_Work instructions:_
Write out every line below that contains "Rowe".

_Entries supplied:_
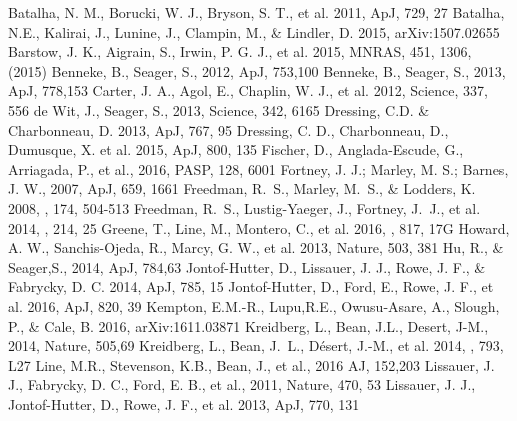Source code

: \documentclass[iop]{emulateapj}
\begin{document}
\begin{thebibliography}{}
 Batalha, N. M., Borucki, W. J., Bryson, S. T., et al. 2011, ApJ, 729, 27
 Batalha, N.E., Kalirai, J., Lunine, J., Clampin, M., \& Lindler, D. 2015, arXiv:1507.02655
 Barstow, J. K., Aigrain, S., Irwin, P. G. J., et al. 2015, MNRAS, 451, 1306, (2015)
 Benneke, B., Seager, S., 2012, ApJ, 753,100
 Benneke, B., Seager, S., 2013, ApJ, 778,153
 Carter, J. A., Agol, E., Chaplin, W. J., et al. 2012, Science, 337, 556
 de Wit, J., Seager, S., 2013, Science, 342, 6165
 Dressing, C.D. \& Charbonneau, D. 2013, ApJ, 767, 95
 Dressing, C. D., Charbonneau, D., Dumusque, X. et al. 2015, ApJ, 800, 135
 Fischer, D., Anglada-Escude, G., Arriagada, P., et al., 2016, PASP, 128, 6001
 Fortney, J. J.; Marley, M. S.; Barnes, J. W., 2007, ApJ, 659, 1661
 Freedman, R.~S., Marley, M.~S., \& Lodders, K. 2008, \apjs, 174, 504-513  Freedman, R.~S., Lustig-Yaeger, J., Fortney, J.~J., et al. 2014, \apjs, 214, 25 
 Greene, T., Line, M., Montero, C., et al. 2016, \apj, 817, 17G 
Howard, A. W., Sanchis-Ojeda, R., Marcy, G. W., et al. 2013, Nature, 503, 381
 Hu, R., \& Seager,S., 2014, ApJ, 784,63
 Jontof-Hutter, D., Lissauer, J. J., Rowe, J. F., \& Fabrycky, D. C. 2014, ApJ, 785, 15
 Jontof-Hutter, D., Ford, E., Rowe, J. F., et al. 2016, ApJ, 820, 39
 Kempton, E.M.-R., Lupu,R.E., Owusu-Asare, A., Slough, P., \& Cale, B. 2016, arXiv:1611.03871
 Kreidberg, L., Bean, J.L., Desert, J-M., 2014, Nature, 505,69
 Kreidberg, L., Bean, J.~L., D{\'e}sert, J.-M., et al. 2014, \apjl, 793, L27 
 Line, M.R., Stevenson, K.B., Bean, J., et al., 2016 AJ, 152,203
 Lissauer, J. J., Fabrycky, D. C., Ford, E. B., et al., 2011, Nature, 470, 53
 Lissauer, J. J., Jontof-Hutter, D., Rowe, J. F., et al. 2013, ApJ, 770, 131

\end{thebibliography}
\end{document}
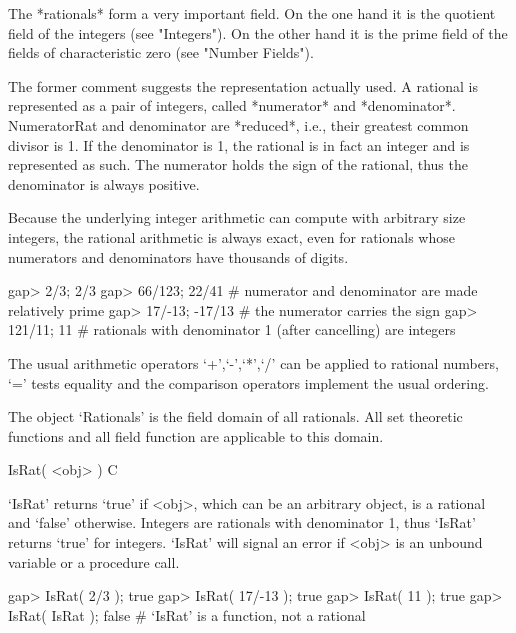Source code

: 
The *rationals*  form  a very important field.  On the one hand it is the
quotient field of the integers (see "Integers").  On the other hand it is
the prime field of the fields of characteristic zero  (see "Number Fields").

The former comment suggests the representation actually used.  A rational
is  represented   as   a   pair   of  integers,  called  *numerator*  and
*denominator*.   NumeratorRat  and  denominator are  *reduced*, i.e.,  their
greatest common divisor is 1.  If  the denominator  is 1, the rational is
in fact an integer and is represented as such.   The numerator holds  the
sign of the rational, thus the denominator is always positive.

Because the underlying integer arithmetic can compute with arbitrary size
integers, the  rational arithmetic is  always  exact, even  for rationals
whose numerators and denominators have thousands of digits.

\beginexample
gap> 2/3;
2/3
gap> 66/123;
22/41    # numerator and denominator are made relatively prime
gap> 17/-13;
-17/13    # the numerator carries the sign
gap> 121/11;
11    # rationals with denominator 1 (after cancelling) are integers
\endexample

The usual arithmetic operators `+',`-',`*',`/' can be applied to rational
numbers, `=' tests equality and the comparison operators implement the usual
ordering.

The {\GAP} object `Rationals' is the field domain  of all rationals.  All
set  theoretic  functions  and all field function are applicable to this
domain.


\>IsRat( <obj> ) C

`IsRat' returns `true' if <obj>,  which can be  an arbitrary object, is a
rational and `false' otherwise.   Integers are rationals with denominator
1,   thus `IsRat' returns  `true' for  integers.   `IsRat' will signal an
error if <obj> is an unbound variable or a procedure call.

\beginexample
gap> IsRat( 2/3 );
true
gap> IsRat( 17/-13 );
true
gap> IsRat( 11 );
true
gap> IsRat( IsRat );
false    # `IsRat' is a function, not a rational 
\endexample


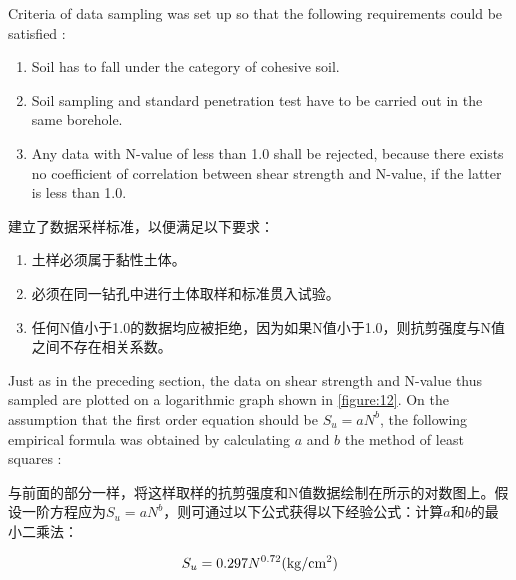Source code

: \begin{paracol}{2}
    
    Criteria of data sampling was set up so that the following requirements could be satisfied :
    \begin{enumerate}
        \item Soil has to fall under the category of cohesive soil.
        \item Soil sampling and standard penetration test have to be carried out in the same borehole.
        \item Any data with N-value of less than 1.0 shall be rejected, because there exists no coefficient of correlation between shear strength and N-value, if the latter is less than 1.0.
    \end{enumerate}
    \switchcolumn

    建立了数据采样标准，以便满足以下要求：
    \begin{enumerate}
        \item 土样必须属于黏性土体。
        \item 必须在同一钻孔中进行土体取样和标准贯入试验。
        \item 任何N值小于1.0的数据均应被拒绝，因为如果N值小于1.0，则抗剪强度与N值之间不存在相关系数。
    \end{enumerate}
    
\end{paracol}


\begin{paracol}{2}
    
    Just as in the preceding section, the data on shear strength and N-value thus sampled are plotted on a logarithmic graph shown in \autoref{figure:12}. On the assumption that the first order equation should be $S_u=aN^b$, the following empirical formula was obtained by calculating $a$ and $b$ the method of least squares :

    \switchcolumn

    与前面的部分一样，将这样取样的抗剪强度和N值数据绘制在所示的对数图上。假设一阶方程应为$S_u=aN^b$，则可通过以下公式获得以下经验公式：计算$a$和$b$的最小二乘法：

\end{paracol}

\begin{align}
    S_u=0.297N^{0.72}(\rm{kg/cm^2})
    \label{equation:11}
\end{align}


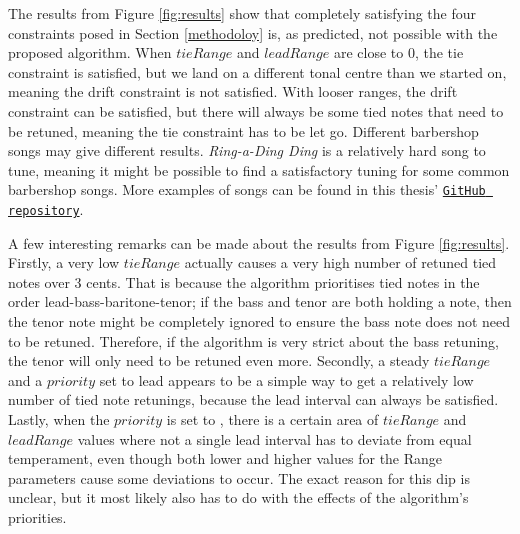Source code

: \documentclass[a4paper]{article}
\begin{document}
The results from Figure \ref{fig:results} show that completely satisfying the four constraints posed in Section \ref{methodoloy} is, as predicted, not possible with the proposed algorithm. When $\mathit{tieRange}$ and $\mathit{leadRange}$ are close to 0, the tie constraint is satisfied, but we land on a different tonal centre than we started on, meaning the drift constraint is not satisfied. With looser ranges, the drift constraint can be satisfied, but there will always be some tied notes that need to be retuned, meaning the tie constraint has to be let go. Different barbershop songs may give different results. \textit{Ring-a-Ding Ding} is a relatively hard song to tune, meaning it might be possible to find a satisfactory tuning for some common barbershop songs. More examples of songs can be found in this thesis' \texttt{\href{https://github.com/teuncb/adaptivebarbershop}{GitHub repository}}.

A few interesting remarks can be made about the results from Figure \ref{fig:results}. Firstly, a very low $\mathit{tieRange}$ actually causes a very high number of retuned tied notes over 3 cents. That is because the algorithm prioritises tied notes in the order lead-bass-baritone-tenor; if the bass and tenor are both holding a note, then the tenor note might be completely ignored to ensure the bass note does not need to be retuned. Therefore, if the algorithm is very strict about the bass retuning, the tenor will only need to be retuned even more. Secondly, a steady $\mathit{tieRange}$ and a $\mathit{priority}$ set to lead appears to be a simple way to get a relatively low number of tied note retunings, because the lead interval can always be satisfied. Lastly, when the $\mathit{priority}$ is set to , there is a certain area of $\mathit{tieRange}$ and $\mathit{leadRange}$ values where not a single lead interval has to deviate from equal temperament, even though both lower and higher values for the Range parameters cause some deviations to occur. The exact reason for this dip is unclear, but it most likely also has to do with the effects of the algorithm's priorities.

\end{document}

_Result:_
 Jontof-Hutter, D., Lissauer, J. J., Rowe, J. F., \& Fabrycky, D. C. 2014, ApJ, 785, 15
 Jontof-Hutter, D., Ford, E., Rowe, J. F., et al. 2016, ApJ, 820, 39
 Lissauer, J. J., Jontof-Hutter, D., Rowe, J. F., et al. 2013, ApJ, 770, 131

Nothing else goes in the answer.